The same bending moments are represented in the following data structure in terms of polynomials of first degree p((linear_coefficient, constant_coefficient)), each row corresponding to a load condition while the terms in each row are corresponding, the first 4 to the segments on length L on the horizontal part, from left to right (1,2,3) and from rigth to left (4), the fifth is corresponding to the vertical part, from top to bottom.



In [2]:

    
bm = [[p(( 1, 0)), p(( 1, 1)), p(( 1, 2)), p(( 3, 0)), p(( 0, 0))],
      [p(( 0, 0)), p(( 0, 0)), p(( 1, 0)), p(( 1, 0)), p(( 0, 0))],
      [p(( 0, 0)), p(( 0,-1)), p(( 0,-1)), p((-1, 0)), p((-1, 0))]]

To compute the flexibilities we sum the integrals of the products of bending moments on each of the five spans of unit length that we are using and place the results in a 2D data structure that is eventually converted to a matrix by np.mat.



In [3]:

    
F = np.mat([[sum(polyint(bm0[i]*bm1[i])(1) for i in range(5))
              for bm1 in bm] for bm0 in bm])

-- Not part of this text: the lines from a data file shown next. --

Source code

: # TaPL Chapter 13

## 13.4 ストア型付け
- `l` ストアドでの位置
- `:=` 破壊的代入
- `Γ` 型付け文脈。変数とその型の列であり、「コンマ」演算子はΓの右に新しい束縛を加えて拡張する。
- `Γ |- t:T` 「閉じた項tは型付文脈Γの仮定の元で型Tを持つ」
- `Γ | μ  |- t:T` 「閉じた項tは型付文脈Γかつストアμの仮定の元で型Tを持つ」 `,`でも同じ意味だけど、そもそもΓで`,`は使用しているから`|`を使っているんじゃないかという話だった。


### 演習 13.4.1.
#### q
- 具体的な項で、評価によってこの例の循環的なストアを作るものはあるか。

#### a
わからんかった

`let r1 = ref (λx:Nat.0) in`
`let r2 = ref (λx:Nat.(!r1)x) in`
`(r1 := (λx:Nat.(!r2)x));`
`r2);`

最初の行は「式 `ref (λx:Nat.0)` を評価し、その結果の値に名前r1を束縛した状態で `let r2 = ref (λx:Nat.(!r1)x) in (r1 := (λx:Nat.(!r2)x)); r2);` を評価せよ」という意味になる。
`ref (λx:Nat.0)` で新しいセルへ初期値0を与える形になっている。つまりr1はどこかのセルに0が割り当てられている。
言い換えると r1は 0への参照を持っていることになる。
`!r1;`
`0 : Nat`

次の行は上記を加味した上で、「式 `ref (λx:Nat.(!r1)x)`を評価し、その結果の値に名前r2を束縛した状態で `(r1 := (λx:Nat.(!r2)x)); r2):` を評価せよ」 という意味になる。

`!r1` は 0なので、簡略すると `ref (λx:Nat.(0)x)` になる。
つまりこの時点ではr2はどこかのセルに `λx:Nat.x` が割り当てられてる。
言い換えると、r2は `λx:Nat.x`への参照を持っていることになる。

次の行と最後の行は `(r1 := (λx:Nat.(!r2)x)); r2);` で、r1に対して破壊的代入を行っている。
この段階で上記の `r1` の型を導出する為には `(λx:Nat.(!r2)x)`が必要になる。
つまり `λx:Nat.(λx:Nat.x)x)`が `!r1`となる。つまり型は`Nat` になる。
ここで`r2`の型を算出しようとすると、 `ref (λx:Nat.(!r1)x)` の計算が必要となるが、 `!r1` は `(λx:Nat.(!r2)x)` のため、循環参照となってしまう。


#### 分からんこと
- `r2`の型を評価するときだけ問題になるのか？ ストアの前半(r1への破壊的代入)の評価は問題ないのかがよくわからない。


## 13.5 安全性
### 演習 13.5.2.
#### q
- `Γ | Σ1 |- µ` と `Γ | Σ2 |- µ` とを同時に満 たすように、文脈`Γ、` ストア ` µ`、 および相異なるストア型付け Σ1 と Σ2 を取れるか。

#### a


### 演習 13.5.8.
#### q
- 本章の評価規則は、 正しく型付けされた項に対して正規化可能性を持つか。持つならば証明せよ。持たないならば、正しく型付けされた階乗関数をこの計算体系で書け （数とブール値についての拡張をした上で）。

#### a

print('F = 1/6 * L^3/EJ *')
print(F*6)









    



F = 1/6 * L^3/EJ *
[[ 72.  14. -30.]
 [ 14.   4.  -5.]
 [-30.  -5.  16.]]

we invert the flexibility matrix to obtain the stiffness matrix



In [4]:

    
K = F.I
print('K = 3/136 * EJ/L^3 *')
print(K*136/3)









    



K = 3/136 * EJ/L^3 *
[[  39.  -74.   50.]
 [ -74.  252.  -60.]
 [  50.  -60.   92.]]

and eventually we define the mass matrix



In [5]:

    
M = np.mat(np.eye(3)) ; M[2,2]=2
print('M = m *')
print (M)









    



M = m *
[[ 1.  0.  0.]
 [ 0.  1.  0.]
 [ 0.  0.  2.]]



In [6]:

    
evals, evecs = eigh(K,M)
print("Eigenvalues, w_0^2 *", evals)
for i in range(3):
    if evecs[0,i]<0: evecs[:,i]*=-1
print("Matrix of mass normalized eigenvectors,")
print(evecs)









    



Eigenvalues, w_0^2 * [ 0.05916788  1.06327173  6.31138392]
Matrix of mass normalized eigenvectors,
[[ 0.83520734  0.45567642  0.30787609]
 [ 0.15827504  0.3369755  -0.9281145 ]
 [-0.37240952  0.58258326  0.14801316]]

The Load

The load is $F_0\,\boldsymbol{r}\,f(t)$ with $F_0 = \delta EJ/L^3$, $\boldsymbol{r}=\begin{Bmatrix}1&0&0\end{Bmatrix}^T$ and $f(t) = 2\sin^2(\omega_0t/2)=1-\cos(\omega_0t)$ for $0\le \omega_0 t\le 2\pi$ while $f(t)=0$ otherwise.



In [7]:

    
pi = np.pi
t1 = np.linspace(0,2*pi,601)

plt.plot(t1,1-np.cos(t1))

plt.xlabel(r'$\omega_0t$', size=20)
plt.ylabel(r'$p(t)\,\frac{L^3}{\delta\,EJ}$', size=20)

plt.xlim((0,2*pi))
plt.ylim((-0.05,2.05))

plt.xticks((0,pi/2,pi,pi*1.5,2*pi),
           (r'$0$', r'$\pi/2$', r'$\pi$', r'$3\pi/2$', r'$2\pi$'), fontsize=20)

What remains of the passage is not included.